Task requirements: Set down the listing exactly as given, minus images.

Information shown:
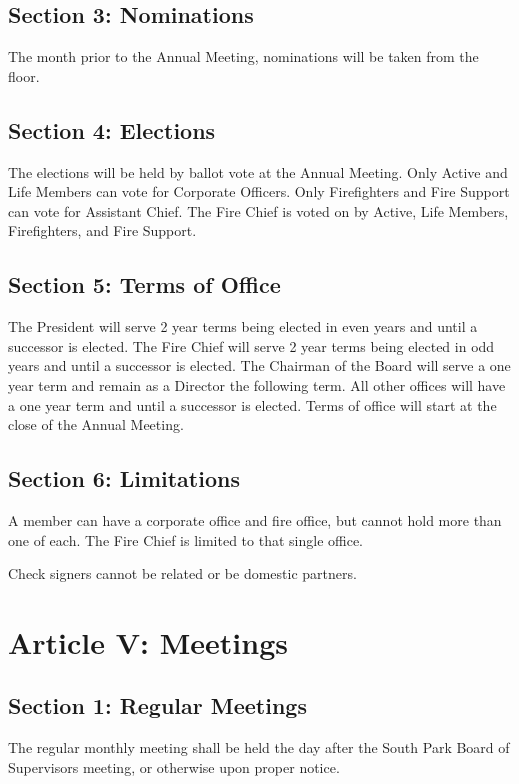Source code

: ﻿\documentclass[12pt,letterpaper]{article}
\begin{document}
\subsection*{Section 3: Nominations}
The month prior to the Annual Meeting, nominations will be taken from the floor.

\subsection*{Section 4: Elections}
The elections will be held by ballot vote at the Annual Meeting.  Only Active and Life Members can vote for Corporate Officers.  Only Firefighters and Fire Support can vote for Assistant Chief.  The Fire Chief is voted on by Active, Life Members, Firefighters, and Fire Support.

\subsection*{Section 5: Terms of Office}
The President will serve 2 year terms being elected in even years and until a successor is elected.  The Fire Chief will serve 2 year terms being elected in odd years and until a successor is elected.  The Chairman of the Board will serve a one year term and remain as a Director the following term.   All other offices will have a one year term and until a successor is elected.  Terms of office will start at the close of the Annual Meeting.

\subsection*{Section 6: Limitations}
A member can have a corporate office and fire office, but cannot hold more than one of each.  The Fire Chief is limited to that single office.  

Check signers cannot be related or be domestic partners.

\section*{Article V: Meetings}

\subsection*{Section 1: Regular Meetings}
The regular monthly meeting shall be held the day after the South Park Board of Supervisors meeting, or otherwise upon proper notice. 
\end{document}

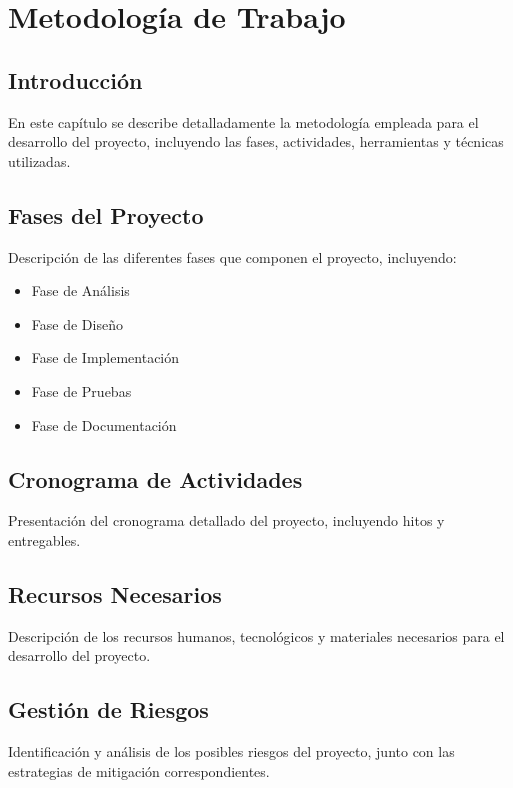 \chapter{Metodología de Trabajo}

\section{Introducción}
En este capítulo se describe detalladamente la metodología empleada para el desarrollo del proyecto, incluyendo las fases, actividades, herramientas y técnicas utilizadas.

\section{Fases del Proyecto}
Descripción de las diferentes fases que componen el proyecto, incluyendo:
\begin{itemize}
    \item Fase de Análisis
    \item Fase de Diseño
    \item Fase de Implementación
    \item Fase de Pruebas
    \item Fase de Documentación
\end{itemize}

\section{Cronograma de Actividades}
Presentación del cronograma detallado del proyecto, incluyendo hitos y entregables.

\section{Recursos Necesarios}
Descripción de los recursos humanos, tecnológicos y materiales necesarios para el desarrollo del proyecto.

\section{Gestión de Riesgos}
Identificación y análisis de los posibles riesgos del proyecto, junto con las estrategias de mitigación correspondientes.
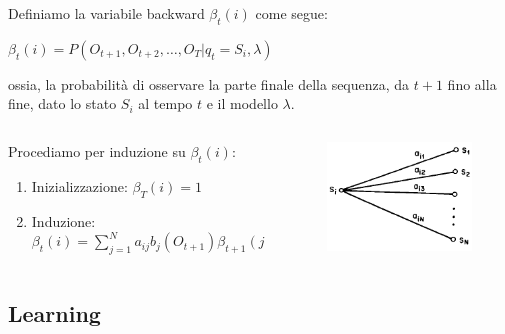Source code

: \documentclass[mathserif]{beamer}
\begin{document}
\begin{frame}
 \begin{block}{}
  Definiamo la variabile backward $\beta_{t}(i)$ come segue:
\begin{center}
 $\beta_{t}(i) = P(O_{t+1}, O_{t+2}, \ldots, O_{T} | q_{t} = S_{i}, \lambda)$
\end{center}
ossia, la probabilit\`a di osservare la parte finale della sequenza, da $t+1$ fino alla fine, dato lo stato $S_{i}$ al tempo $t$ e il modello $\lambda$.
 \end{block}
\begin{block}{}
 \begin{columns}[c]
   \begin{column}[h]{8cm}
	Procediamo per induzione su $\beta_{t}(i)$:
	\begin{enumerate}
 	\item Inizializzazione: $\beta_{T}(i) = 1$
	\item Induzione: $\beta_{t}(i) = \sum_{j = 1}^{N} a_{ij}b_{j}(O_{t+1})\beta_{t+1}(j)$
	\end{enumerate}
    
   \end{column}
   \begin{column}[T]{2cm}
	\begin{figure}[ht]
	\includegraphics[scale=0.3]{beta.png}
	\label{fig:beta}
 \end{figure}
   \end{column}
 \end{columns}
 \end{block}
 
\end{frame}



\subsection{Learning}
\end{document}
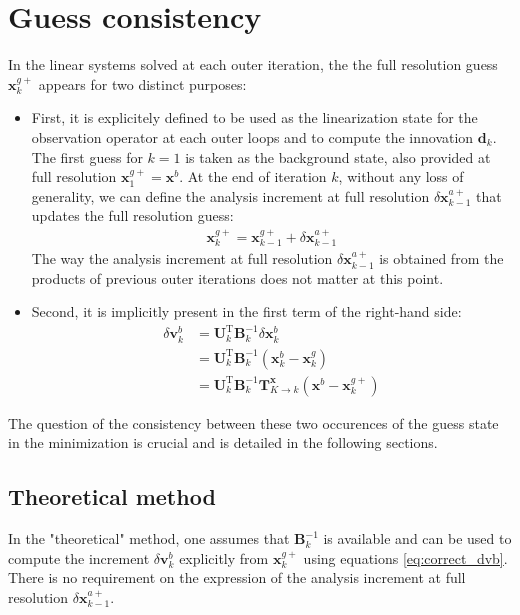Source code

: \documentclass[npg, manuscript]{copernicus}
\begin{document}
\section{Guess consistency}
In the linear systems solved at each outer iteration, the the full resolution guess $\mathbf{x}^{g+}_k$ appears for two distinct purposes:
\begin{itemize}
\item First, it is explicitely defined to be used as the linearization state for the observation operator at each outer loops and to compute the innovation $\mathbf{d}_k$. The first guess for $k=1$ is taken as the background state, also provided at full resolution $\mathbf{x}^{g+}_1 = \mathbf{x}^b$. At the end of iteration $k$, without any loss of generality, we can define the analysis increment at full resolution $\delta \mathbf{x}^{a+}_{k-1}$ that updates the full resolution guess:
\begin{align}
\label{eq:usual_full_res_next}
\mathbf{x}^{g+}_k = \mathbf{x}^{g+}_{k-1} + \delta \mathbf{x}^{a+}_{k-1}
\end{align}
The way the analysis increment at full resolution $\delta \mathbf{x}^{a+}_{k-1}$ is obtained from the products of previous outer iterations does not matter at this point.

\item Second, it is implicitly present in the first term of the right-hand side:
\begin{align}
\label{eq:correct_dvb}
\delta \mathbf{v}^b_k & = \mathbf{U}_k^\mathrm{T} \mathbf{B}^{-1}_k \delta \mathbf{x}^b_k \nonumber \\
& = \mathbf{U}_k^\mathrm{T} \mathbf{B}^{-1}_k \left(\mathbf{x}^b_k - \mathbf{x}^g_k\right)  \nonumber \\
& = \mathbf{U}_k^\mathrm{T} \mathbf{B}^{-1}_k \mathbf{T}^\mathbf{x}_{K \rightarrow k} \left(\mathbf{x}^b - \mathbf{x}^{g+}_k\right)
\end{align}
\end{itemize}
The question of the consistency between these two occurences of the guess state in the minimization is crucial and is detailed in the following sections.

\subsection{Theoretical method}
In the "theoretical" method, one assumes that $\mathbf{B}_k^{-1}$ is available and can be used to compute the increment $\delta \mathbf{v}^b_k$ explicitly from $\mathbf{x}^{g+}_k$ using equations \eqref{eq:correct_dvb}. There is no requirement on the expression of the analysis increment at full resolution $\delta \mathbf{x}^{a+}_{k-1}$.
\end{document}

Task output:
Source code

: ﻿\documentclass[12pt,letterpaper]{article}
\begin{document}
\subsection*{Section 3: Nominations}
The month prior to the Annual Meeting, nominations will be taken from the floor.

\subsection*{Section 4: Elections}
The elections will be held by ballot vote at the Annual Meeting.  Only Active and Life Members can vote for Corporate Officers.  Only Firefighters and Fire Support can vote for Assistant Chief.  The Fire Chief is voted on by Active, Life Members, Firefighters, and Fire Support.

\subsection*{Section 5: Terms of Office}
The President will serve 2 year terms being elected in even years and until a successor is elected.  The Fire Chief will serve 2 year terms being elected in odd years and until a successor is elected.  The Chairman of the Board will serve a one year term and remain as a Director the following term.   All other offices will have a one year term and until a successor is elected.  Terms of office will start at the close of the Annual Meeting.

\subsection*{Section 6: Limitations}
A member can have a corporate office and fire office, but cannot hold more than one of each.  The Fire Chief is limited to that single office.  

Check signers cannot be related or be domestic partners.

\section*{Article V: Meetings}

\subsection*{Section 1: Regular Meetings}
The regular monthly meeting shall be held the day after the South Park Board of Supervisors meeting, or otherwise upon proper notice. 
\end{document}

 \chapter{Metodología de Trabajo}

\section{Introducción}
En este capítulo se describe detalladamente la metodología empleada para el desarrollo del proyecto, incluyendo las fases, actividades, herramientas y técnicas utilizadas.

\section{Fases del Proyecto}
Descripción de las diferentes fases que componen el proyecto, incluyendo:
\begin{itemize}
    \item Fase de Análisis
    \item Fase de Diseño
    \item Fase de Implementación
    \item Fase de Pruebas
    \item Fase de Documentación
\end{itemize}

\section{Cronograma de Actividades}
Presentación del cronograma detallado del proyecto, incluyendo hitos y entregables.

\section{Recursos Necesarios}
Descripción de los recursos humanos, tecnológicos y materiales necesarios para el desarrollo del proyecto.

\section{Gestión de Riesgos}
Identificación y análisis de los posibles riesgos del proyecto, junto con las estrategias de mitigación correspondientes.
Source code

: \documentclass[mathserif]{beamer}
\begin{document}
\begin{frame}
 \begin{block}{}
  Definiamo la variabile backward $\beta_{t}(i)$ come segue:
\begin{center}
 $\beta_{t}(i) = P(O_{t+1}, O_{t+2}, \ldots, O_{T} | q_{t} = S_{i}, \lambda)$
\end{center}
ossia, la probabilit\`a di osservare la parte finale della sequenza, da $t+1$ fino alla fine, dato lo stato $S_{i}$ al tempo $t$ e il modello $\lambda$.
 \end{block}
\begin{block}{}
 \begin{columns}[c]
   \begin{column}[h]{8cm}
	Procediamo per induzione su $\beta_{t}(i)$:
	\begin{enumerate}
 	\item Inizializzazione: $\beta_{T}(i) = 1$
	\item Induzione: $\beta_{t}(i) = \sum_{j = 1}^{N} a_{ij}b_{j}(O_{t+1})\beta_{t+1}(j)$
	\end{enumerate}
    
   \end{column}
   \begin{column}[T]{2cm}
	\begin{figure}[ht]
	\includegraphics[scale=0.3]{beta.png}
	\label{fig:beta}
 \end{figure}
   \end{column}
 \end{columns}
 \end{block}
 
\end{frame}



\subsection{Learning}
\end{document}
Source code

: \documentclass[npg, manuscript]{copernicus}
\begin{document}
\section{Guess consistency}
In the linear systems solved at each outer iteration, the the full resolution guess $\mathbf{x}^{g+}_k$ appears for two distinct purposes:
\begin{itemize}
\item First, it is explicitely defined to be used as the linearization state for the observation operator at each outer loops and to compute the innovation $\mathbf{d}_k$. The first guess for $k=1$ is taken as the background state, also provided at full resolution $\mathbf{x}^{g+}_1 = \mathbf{x}^b$. At the end of iteration $k$, without any loss of generality, we can define the analysis increment at full resolution $\delta \mathbf{x}^{a+}_{k-1}$ that updates the full resolution guess:
\begin{align}
\label{eq:usual_full_res_next}
\mathbf{x}^{g+}_k = \mathbf{x}^{g+}_{k-1} + \delta \mathbf{x}^{a+}_{k-1}
\end{align}
The way the analysis increment at full resolution $\delta \mathbf{x}^{a+}_{k-1}$ is obtained from the products of previous outer iterations does not matter at this point.

\item Second, it is implicitly present in the first term of the right-hand side:
\begin{align}
\label{eq:correct_dvb}
\delta \mathbf{v}^b_k & = \mathbf{U}_k^\mathrm{T} \mathbf{B}^{-1}_k \delta \mathbf{x}^b_k \nonumber \\
& = \mathbf{U}_k^\mathrm{T} \mathbf{B}^{-1}_k \left(\mathbf{x}^b_k - \mathbf{x}^g_k\right)  \nonumber \\
& = \mathbf{U}_k^\mathrm{T} \mathbf{B}^{-1}_k \mathbf{T}^\mathbf{x}_{K \rightarrow k} \left(\mathbf{x}^b - \mathbf{x}^{g+}_k\right)
\end{align}
\end{itemize}
The question of the consistency between these two occurences of the guess state in the minimization is crucial and is detailed in the following sections.

\subsection{Theoretical method}
In the "theoretical" method, one assumes that $\mathbf{B}_k^{-1}$ is available and can be used to compute the increment $\delta \mathbf{v}^b_k$ explicitly from $\mathbf{x}^{g+}_k$ using equations \eqref{eq:correct_dvb}. There is no requirement on the expression of the analysis increment at full resolution $\delta \mathbf{x}^{a+}_{k-1}$.
\end{document}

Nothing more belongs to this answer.